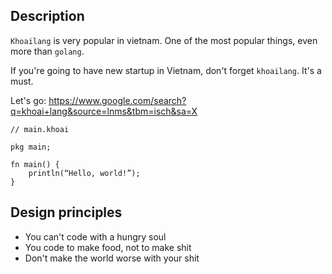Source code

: ## Description

`Khoailang` is very popular in vietnam. One of the most popular things, even more than `golang`.

If you're going to have new startup in Vietnam, don't forget `khoailang`. It's a must.

Let's go: https://www.google.com/search?q=khoai+lang&source=lnms&tbm=isch&sa=X

```
// main.khoai

pkg main;

fn main() {
    println(“Hello, world!”);
}
```

## Design principles

* You can't code with a hungry soul
* You code to make food, not to make shit
* Don't make the world worse with your shit
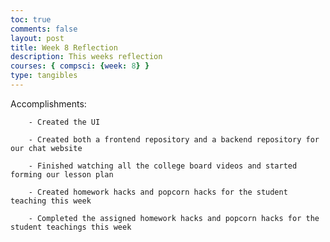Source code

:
 ```yaml
---
toc: true
comments: false
layout: post
title: Week 8 Reflection
description: This weeks reflection
courses: { compsci: {week: 8} }
type: tangibles
---
```


Accomplishments:

        - Created the UI
       
        - Created both a frontend repository and a backend repository for our chat website
                 
        - Finished watching all the college board videos and started forming our lesson plan
         
        - Created homework hacks and popcorn hacks for the student teaching this week
         
        - Completed the assigned homework hacks and popcorn hacks for the student teachings this week
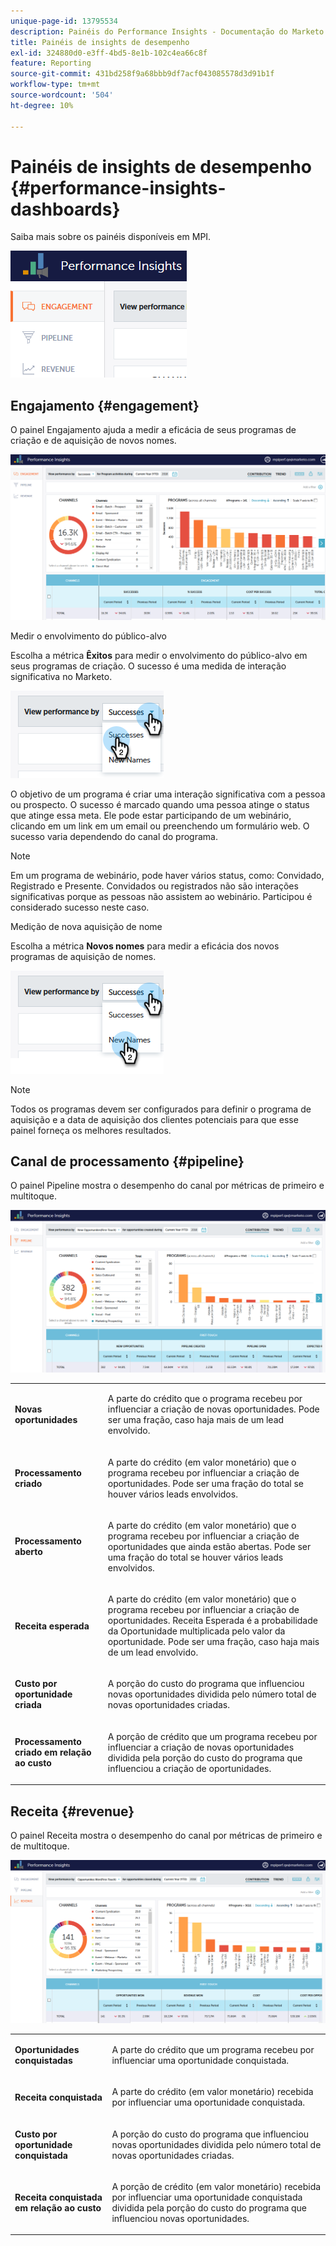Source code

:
 ```yaml
---
unique-page-id: 13795534
description: Painéis do Performance Insights - Documentação do Marketo - Documentação do produto
title: Painéis de insights de desempenho
exl-id: 324880d0-e3ff-4bd5-8e1b-102c4ea66c8f
feature: Reporting
source-git-commit: 431bd258f9a68bbb9df7acf043085578d3d91b1f
workflow-type: tm+mt
source-wordcount: '504'
ht-degree: 10%

---
```


# Painéis de insights de desempenho {#performance-insights-dashboards}

Saiba mais sobre os painéis disponíveis em MPI.

![](assets/1-4.png)

## Engajamento {#engagement}

O painel Engajamento ajuda a medir a eficácia de seus programas de criação e de aquisição de novos nomes.

![](assets/two-3.png)

Medir o envolvimento do público-alvo

Escolha a métrica **Êxitos** para medir o envolvimento do público-alvo em seus programas de criação. O sucesso é uma medida de interação significativa no Marketo.

![](assets/3-4.png)

O objetivo de um programa é criar uma interação significativa com a pessoa ou prospecto. O sucesso é marcado quando uma pessoa atinge o status que atinge essa meta. Ele pode estar participando de um webinário, clicando em um link em um email ou preenchendo um formulário web. O sucesso varia dependendo do canal do programa.

>[!NOTE]
>
>Em um programa de webinário, pode haver vários status, como: Convidado, Registrado e Presente. Convidados ou registrados não são interações significativas porque as pessoas não assistem ao webinário. Participou é considerado sucesso neste caso.

Medição de nova aquisição de nome

Escolha a métrica **Novos nomes** para medir a eficácia dos novos programas de aquisição de nomes.

![](assets/4-3.png)

>[!NOTE]
>
>Todos os programas devem ser configurados para definir o programa de aquisição e a data de aquisição dos clientes potenciais para que esse painel forneça os melhores resultados.

## Canal de processamento {#pipeline}

O painel Pipeline mostra o desempenho do canal por métricas de primeiro e multitoque.

![](assets/five-1.png)

<table> 
 <tbody> 
  <tr> 
   <td><p><strong>Novas oportunidades</strong></p></td> 
   <td><p>A parte do crédito que o programa recebeu por influenciar a criação de novas oportunidades. Pode ser uma fração, caso haja mais de um lead envolvido.</p></td> 
  </tr> 
  <tr> 
   <td><p><strong>Processamento criado</strong></p></td> 
   <td><p>A parte do crédito (em valor monetário) que o programa recebeu por influenciar a criação de oportunidades. Pode ser uma fração do total se houver vários leads envolvidos.</p></td> 
  </tr> 
  <tr> 
   <td><p><strong>Processamento aberto</strong></p></td> 
   <td><p>A parte do crédito (em valor monetário) que o programa recebeu por influenciar a criação de oportunidades que ainda estão abertas. Pode ser uma fração do total se houver vários leads envolvidos.</p></td> 
  </tr> 
  <tr> 
   <td><p><strong>Receita esperada</strong></p></td> 
   <td><p>A parte do crédito (em valor monetário) que o programa recebeu por influenciar a criação de oportunidades. Receita Esperada é a probabilidade da Oportunidade multiplicada pelo valor da oportunidade. Pode ser uma fração, caso haja mais de um lead envolvido.</p></td> 
  </tr> 
  <tr> 
   <td><p><strong>Custo por oportunidade criada</strong></p></td> 
   <td><p>A porção do custo do programa que influenciou novas oportunidades dividida pelo número total de novas oportunidades criadas.</p></td> 
  </tr> 
  <tr> 
   <td><p><strong>Processamento criado em relação ao custo</strong></p></td> 
   <td><p>A porção de crédito que um programa recebeu por influenciar a criação de novas oportunidades dividida pela porção do custo do programa que influenciou a criação de oportunidades.</p></td> 
  </tr> 
 </tbody> 
</table>

## Receita {#revenue}

O painel Receita mostra o desempenho do canal por métricas de primeiro e de multitoque.

![](assets/six-1.png)

<table> 
 <tbody> 
  <tr> 
   <td><p><strong>Oportunidades conquistadas</strong></p></td> 
   <td><p>A parte do crédito que um programa recebeu por influenciar uma oportunidade conquistada.</p></td> 
  </tr> 
  <tr> 
   <td><p><strong>Receita conquistada</strong></p></td> 
   <td><p>A parte do crédito (em valor monetário) recebida por influenciar uma oportunidade conquistada.</p></td> 
  </tr> 
  <tr> 
   <td><p><strong>Custo por oportunidade conquistada</strong></p></td> 
   <td><p>A porção do custo do programa que influenciou novas oportunidades dividida pelo número total de novas oportunidades criadas.</p></td> 
  </tr> 
  <tr> 
   <td><p><strong>Receita conquistada em relação ao custo</strong></p></td> 
   <td><p>A porção de crédito (em valor monetário) recebida por influenciar uma oportunidade conquistada dividida pela porção do custo do programa que influenciou novas oportunidades.</p></td> 
  </tr> 
 </tbody> 
</table>
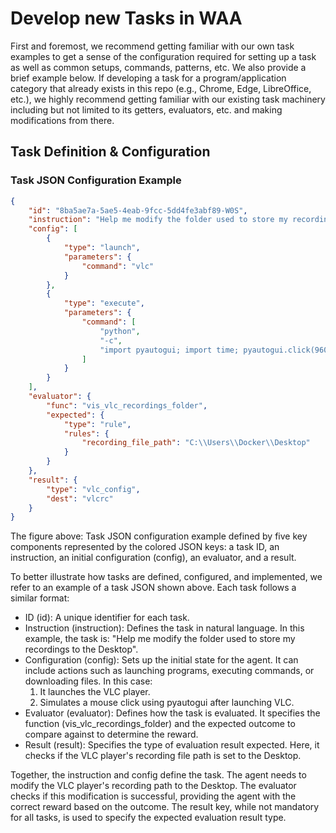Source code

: # Develop new Tasks in WAA

First and foremost, we recommend getting familiar with our own task examples to get a sense of the configuration required for setting up a task as well as common setups, commands, patterns, etc. We also provide a brief example below. If developing a task for a program/application category that already exists in this repo (e.g., Chrome, Edge, LibreOffice, etc.), we highly recommend getting familiar with our existing task machinery including but not limited to its getters, evaluators, etc. and making modifications from there.

## Task Definition & Configuration  

### Task JSON Configuration Example  
  
```json  
{  
    "id": "8ba5ae7a-5ae5-4eab-9fcc-5dd4fe3abf89-W0S",  
    "instruction": "Help me modify the folder used to store my recordings to the Desktop",  
    "config": [  
        {  
            "type": "launch",  
            "parameters": {  
                "command": "vlc"  
            }  
        },  
        {  
            "type": "execute",  
            "parameters": {  
                "command": [  
                    "python",  
                    "-c",  
                    "import pyautogui; import time; pyautogui.click(960, 540); time.sleep(0.5);"  
                ]  
            }  
        }  
    ],  
    "evaluator": {  
        "func": "vis_vlc_recordings_folder",  
        "expected": {  
            "type": "rule",  
            "rules": {  
                "recording_file_path": "C:\\Users\\Docker\\Desktop"  
            }  
        }  
    },  
    "result": {  
        "type": "vlc_config",  
        "dest": "vlcrc"  
    }  
}
```
 
The figure above: Task JSON configuration example defined by five key components represented by the colored JSON keys: a task ID, an instruction, an initial configuration (config), an evaluator, and a result.

To better illustrate how tasks are defined, configured, and implemented, we refer to an example of a task JSON shown above. Each task follows a similar format:

- ID (id): A unique identifier for each task.
- Instruction (instruction): Defines the task in natural language. In this example, the task is: "Help me modify the folder used to store my recordings to the Desktop".
- Configuration (config): Sets up the initial state for the agent. It can include actions such as launching programs, executing commands, or downloading files. In this case:
  1. It launches the VLC player.
  2. Simulates a mouse click using pyautogui after launching VLC.
- Evaluator (evaluator): Defines how the task is evaluated. It specifies the function (vis_vlc_recordings_folder) and the expected outcome to compare against to determine the reward.
- Result (result): Specifies the type of evaluation result expected. Here, it checks if the VLC player's recording file path is set to the Desktop.

Together, the instruction and config define the task. The agent needs to modify the VLC player's recording path to the Desktop. The evaluator checks if this modification is successful, providing the agent with the correct reward based on the outcome. The result key, while not mandatory for all tasks, is used to specify the expected evaluation result type.
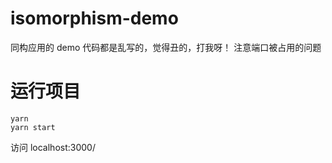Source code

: # isomorphism-demo
同构应用的 demo
代码都是乱写的，觉得丑的，打我呀！
注意端口被占用的问题

# 运行项目

```shell
yarn
yarn start
```

访问 localhost:3000/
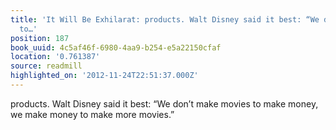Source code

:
 ```yaml
---
title: 'It Will Be Exhilarat: products. Walt Disney said it best: “We don’t make movies
  to…'
position: 187
book_uuid: 4c5af46f-6980-4aa9-b254-e5a22150cfaf
location: '0.761387'
source: readmill
highlighted_on: '2012-11-24T22:51:37.000Z'
---
```


products. Walt Disney said it best: “We don’t make movies to make money, we make money to make more movies.”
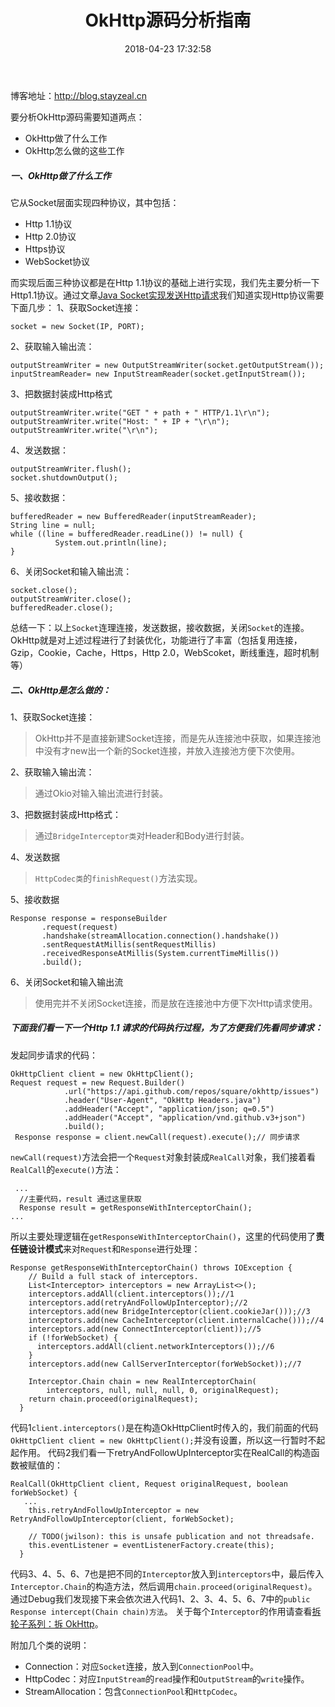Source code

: ﻿---
title: OkHttp源码分析指南
date: 2018-04-23 17:32:58
tags:
     - OkHttp
     - Android
---
博客地址：http://blog.stayzeal.cn

要分析OkHttp源码需要知道两点：
- OkHttp做了什么工作
- OkHttp怎么做的这些工作
<!--more-->
##### 一、OkHttp做了什么工作
它从Socket层面实现四种协议，其中包括：
- Http 1.1协议
- Http 2.0协议
- Https协议
- WebSocket协议

而实现后面三种协议都是在Http 1.1协议的基础上进行实现，我们先主要分析一下Http1.1协议。通过文章[Java Socket实现发送Http请求]()我们知道实现Http协议需要下面几步：
1、获取Socket连接：
```
socket = new Socket(IP, PORT);
```
2、获取输入输出流：
```
outputStreamWriter = new OutputStreamWriter(socket.getOutputStream());
inputStreamReader= new InputStreamReader(socket.getInputStream());
```
3、把数据封装成Http格式
```
outputStreamWriter.write("GET " + path + " HTTP/1.1\r\n");
outputStreamWriter.write("Host: " + IP + "\r\n");
outputStreamWriter.write("\r\n");
```
4、发送数据：
```
outputStreamWriter.flush();
socket.shutdownOutput();
```
5、接收数据：
```
bufferedReader = new BufferedReader(inputStreamReader);
String line = null;
while ((line = bufferedReader.readLine()) != null) {
          System.out.println(line);
}
```
6、关闭Socket和输入输出流：
```
socket.close();
outputStreamWriter.close();
bufferedReader.close();
```
总结一下：以上`Socket`连理连接，发送数据，接收数据，关闭`Socket`的连接。OkHttp就是对上述过程进行了封装优化，功能进行了丰富（包括复用连接，Gzip，Cookie，Cache，Https，Http 2.0，WebScoket，断线重连，超时机制等）

##### 二、OkHttp是怎么做的：
1、获取Socket连接：
>OkHttp并不是直接新建Socket连接，而是先从连接池中获取，如果连接池中没有才new出一个新的Socket连接，并放入连接池方便下次使用。

2、获取输入输出流：
>通过Okio对输入输出流进行封装。

3、把数据封装成Http格式：

> 通过`BridgeInterceptor类`对Header和Body进行封装。

4、发送数据
> `HttpCodec类`的`finishRequest()`方法实现。

5、接收数据
 ```
Response response = responseBuilder
        .request(request)
        .handshake(streamAllocation.connection().handshake())
        .sentRequestAtMillis(sentRequestMillis)
        .receivedResponseAtMillis(System.currentTimeMillis())
        .build();
```

6、关闭Socket和输入输出流
>使用完并不关闭Socket连接，而是放在连接池中方便下次Http请求使用。

##### 下面我们看一下一个Http 1.1 请求的代码执行过程，为了方便我们先看同步请求：

发起同步请求的代码：
```
OkHttpClient client = new OkHttpClient();
Request request = new Request.Builder()
            .url("https://api.github.com/repos/square/okhttp/issues")
            .header("User-Agent", "OkHttp Headers.java")
            .addHeader("Accept", "application/json; q=0.5")
            .addHeader("Accept", "application/vnd.github.v3+json")
            .build();
 Response response = client.newCall(request).execute();// 同步请求
```
`newCall(request)`方法会把一个`Request`对象封装成`RealCall`对象，我们接着看`RealCall`的`execute()`方法：
```
 ...
  //主要代码，result 通过这里获取
  Response result = getResponseWithInterceptorChain();
...
```
所以主要处理逻辑在`getResponseWithInterceptorChain()`，这里的代码使用了**责任链设计模式**来对`Request`和`Response`进行处理：
```
Response getResponseWithInterceptorChain() throws IOException {
    // Build a full stack of interceptors.
    List<Interceptor> interceptors = new ArrayList<>();
    interceptors.addAll(client.interceptors());//1
    interceptors.add(retryAndFollowUpInterceptor);//2
    interceptors.add(new BridgeInterceptor(client.cookieJar()));//3
    interceptors.add(new CacheInterceptor(client.internalCache()));//4
    interceptors.add(new ConnectInterceptor(client));//5
    if (!forWebSocket) {
      interceptors.addAll(client.networkInterceptors());//6
    }
    interceptors.add(new CallServerInterceptor(forWebSocket));//7

    Interceptor.Chain chain = new RealInterceptorChain(
        interceptors, null, null, null, 0, originalRequest);
    return chain.proceed(originalRequest);
  }
```
代码1`client.interceptors()`是在构造OkHttpClient时传入的，我们前面的代码`OkHttpClient client = new OkHttpClient();`并没有设置，所以这一行暂时不起起作用。
代码2我们看一下retryAndFollowUpInterceptor实在RealCall的构造函数被赋值的：
```
RealCall(OkHttpClient client, Request originalRequest, boolean forWebSocket) {
   ...
    this.retryAndFollowUpInterceptor = new RetryAndFollowUpInterceptor(client, forWebSocket);

    // TODO(jwilson): this is unsafe publication and not threadsafe.
    this.eventListener = eventListenerFactory.create(this);
  }
```
代码3、4、5、6、7也是把不同的`Interceptor`放入到`interceptors`中，最后传入`Interceptor.Chain`的构造方法，然后调用`chain.proceed(originalRequest)`。通过Debug我们发现接下来会依次进入代码1、2、3、4、5、6、7中的`public Response intercept(Chain chain)方法`。
关于每个`Interceptor`的作用请查看[拆轮子系列：拆 OkHttp](https://blog.piasy.com/2016/07/11/Understand-OkHttp/)。

附加几个类的说明：
- Connection：对应`Socket`连接，放入到`ConnectionPool`中。
- HttpCodec：对应`InputStream`的`read`操作和`OutputStream`的`write`操作。
- StreamAllocation：包含`ConnectionPool`和`HttpCodec`。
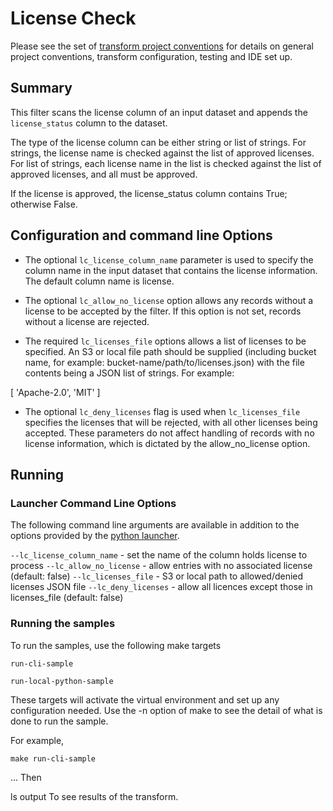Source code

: # License Check 

Please see the set of
[transform project conventions](../../../README.md#transform-project-conventions)
for details on general project conventions, transform configuration,
testing and IDE set up.

## Summary 

This filter scans the license column of an input dataset and appends the `license_status` column to the dataset.

The type of the license column can be either string or list of strings. For strings, the license name is checked against the list of approved licenses. For list of strings, each license name in the list is checked against the list of approved licenses, and all must be approved.

If the license is approved, the license_status column contains True; otherwise False. 

## Configuration and command line Options

- The optional `lc_license_column_name` parameter is used to specify the column name in the input dataset that contains the license information. The default column name is license.

- The optional `lc_allow_no_license` option allows any records without a license to be accepted by the filter. If this option is not set, records without a license are rejected.

- The required `lc_licenses_file` options allows a list of licenses to be specified. An S3 or local file path should be supplied (including bucket name, for example: bucket-name/path/to/licenses.json) with the file contents being a JSON list of strings. For example:

[
  'Apache-2.0',
  'MIT'
]

- The optional `lc_deny_licenses` flag is used when `lc_licenses_file` specifies the licenses that will be rejected, with all other licenses being accepted. These parameters do not affect handling of records with no license information, which is dictated by the allow_no_license option.


## Running

### Launcher Command Line Options 

The following command line arguments are available in addition to 
the options provided by the [python launcher](../../../../data-processing-lib/doc/python-launcher-options.md).

  `--lc_license_column_name` - set the name of the column holds license to process
  `--lc_allow_no_license` - allow entries with no associated license (default: false)
  `--lc_licenses_file` - S3 or local path to allowed/denied licenses JSON file
  `--lc_deny_licenses` - allow all licences except those in licenses_file (default: false)

### Running the samples

To run the samples, use the following make targets

`run-cli-sample`

`run-local-python-sample` 

These targets will activate the virtual environment and set up any configuration needed. Use the -n option of make to see the detail of what is done to run the sample.

For example,
```
make run-cli-sample

```
...
Then

ls output
To see results of the transform.

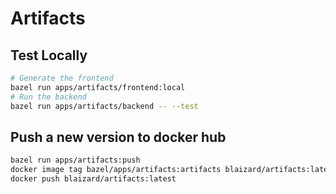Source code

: # Artifacts

## Test Locally

```bash
# Generate the frontend
bazel run apps/artifacts/frontend:local
# Run the backend
bazel run apps/artifacts/backend -- --test
```

## Push a new version to docker hub

```bash
bazel run apps/artifacts:push
docker image tag bazel/apps/artifacts:artifacts blaizard/artifacts:latest
docker push blaizard/artifacts:latest
```
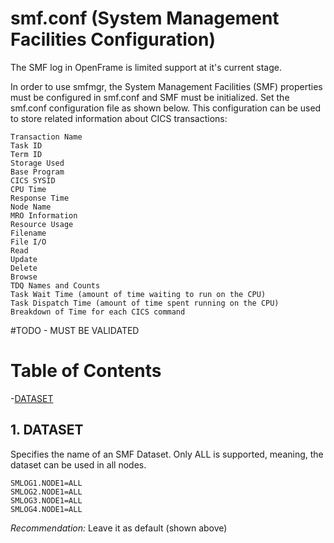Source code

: # smf.conf (System Management Facilities Configuration)

The SMF log in OpenFrame is limited support at it's current stage.

In order to use smfmgr, the System Management Facilities (SMF) properties must be configured in smf.conf and SMF must be initialized. Set the smf.conf configuration file as shown below. This configuration can be used to store related information about CICS transactions:

```
Transaction Name
Task ID
Term ID
Storage Used
Base Program
CICS SYSID
CPU Time
Response Time
Node Name
MRO Information
Resource Usage
Filename
File I/O
Read
Update
Delete
Browse
TDQ Names and Counts
Task Wait Time (amount of time waiting to run on the CPU)
Task Dispatch Time (amount of time spent running on the CPU)
Breakdown of Time for each CICS command
```

  #TODO - MUST BE VALIDATED

# Table of Contents

-[DATASET](#341-dataset "Dataset Information for SMF Logs")

## 1. DATASET

Specifies the name of an SMF Dataset. Only ALL is supported, meaning, the dataset can be used in all nodes.

```
SMLOG1.NODE1=ALL
SMLOG2.NODE1=ALL
SMLOG3.NODE1=ALL
SMLOG4.NODE1=ALL
```

*Recommendation:* Leave it as default (shown above)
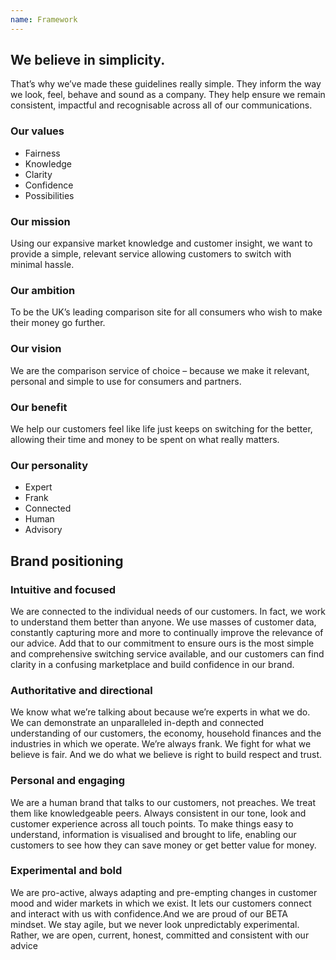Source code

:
 ```yaml
---
name: Framework
---
```


## We believe in simplicity.

That’s why we’ve made these guidelines really simple. They inform the way we look, feel, behave and sound as a company. They help ensure we remain consistent, impactful and recognisable across all of our communications.

### Our values
- Fairness
- Knowledge
- Clarity
- Confidence
- Possibilities

### Our mission
Using our expansive market knowledge and customer insight, we want to provide a simple, relevant service allowing customers to switch with minimal hassle.

### Our ambition
To be the UK’s leading comparison site for all consumers who wish to make their money go further.

### Our vision
We are the comparison service of choice – because we make it relevant, personal and simple to use for consumers and partners.

### Our benefit
We help our customers feel like life just keeps on switching for the better, allowing their time and money to be spent on what really matters.

### Our personality
- Expert
- Frank
- Connected
- Human
- Advisory

## Brand positioning

### Intuitive and focused
We are connected to the individual needs of our customers. In fact, we work to understand them better than anyone. We use masses of customer data, constantly capturing more and more to continually improve the relevance of our advice. Add that to our commitment to ensure ours is the most simple and comprehensive switching service available, and our customers can find clarity in a confusing marketplace and build confidence in our brand.

### Authoritative and directional
We know what we’re talking about because we’re experts in what we do. We can demonstrate an unparalleled in-depth and connected understanding of our customers, the economy, household finances and the industries in which we operate. We’re always frank. We fight for what we believe is fair. And we do what we believe is right to build respect and trust.

### Personal and engaging
We are a human brand that talks to our customers, not preaches. We treat them like knowledgeable peers. Always consistent in our tone, look and customer experience across all touch points. To make things easy to understand, information is visualised and brought to life, enabling our customers to see how they can save money or get better value for money.

### Experimental and bold
We are pro-active, always adapting and pre-empting changes in customer mood and wider markets in which we exist. It lets our customers connect and interact with us with confidence.And we are proud of our BETA mindset. We stay agile, but we never look unpredictably experimental. Rather, we are open, current, honest, committed and consistent with our advice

========================================================================

ACTION ITEM =
What lines in the entries above hold "homework"? Copy every one.

ANSWER SPACE =
        - Created homework hacks and popcorn hacks for the student teaching this week
        - Completed the assigned homework hacks and popcorn hacks for the student teachings this week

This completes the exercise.